WORK REQUIRED: Starting at the line below holding "blood and valor." and stopping at the line holding "blind to the", print every line exactly, both ends included, and leave the rest out.

Data records
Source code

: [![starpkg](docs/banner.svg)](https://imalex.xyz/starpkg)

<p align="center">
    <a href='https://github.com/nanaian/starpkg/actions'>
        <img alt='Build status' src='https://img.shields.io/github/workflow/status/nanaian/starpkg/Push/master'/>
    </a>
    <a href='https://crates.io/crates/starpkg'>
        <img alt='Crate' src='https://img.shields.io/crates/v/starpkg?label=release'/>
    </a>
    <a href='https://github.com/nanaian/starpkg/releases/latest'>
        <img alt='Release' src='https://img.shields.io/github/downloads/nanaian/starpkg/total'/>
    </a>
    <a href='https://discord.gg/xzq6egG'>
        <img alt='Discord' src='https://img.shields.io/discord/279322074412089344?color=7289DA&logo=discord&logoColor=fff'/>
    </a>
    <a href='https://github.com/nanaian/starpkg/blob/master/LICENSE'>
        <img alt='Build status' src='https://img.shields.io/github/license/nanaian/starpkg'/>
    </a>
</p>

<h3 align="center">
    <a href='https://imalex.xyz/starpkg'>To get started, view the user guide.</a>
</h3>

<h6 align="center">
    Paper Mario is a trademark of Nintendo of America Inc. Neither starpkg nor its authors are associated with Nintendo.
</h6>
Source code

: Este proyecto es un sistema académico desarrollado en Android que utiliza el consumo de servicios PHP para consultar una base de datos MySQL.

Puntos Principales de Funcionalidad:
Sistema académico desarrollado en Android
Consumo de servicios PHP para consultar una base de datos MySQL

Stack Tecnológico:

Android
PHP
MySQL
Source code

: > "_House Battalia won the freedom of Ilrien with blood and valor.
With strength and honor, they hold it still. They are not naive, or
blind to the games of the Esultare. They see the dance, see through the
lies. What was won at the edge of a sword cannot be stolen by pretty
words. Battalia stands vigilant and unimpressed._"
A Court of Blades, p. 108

WRITTEN SOLUTION:
: > "_House Battalia won the freedom of Ilrien with blood and valor.
With strength and honor, they hold it still. They are not naive, or
blind to the games of the Esultare. They see the dance, see through the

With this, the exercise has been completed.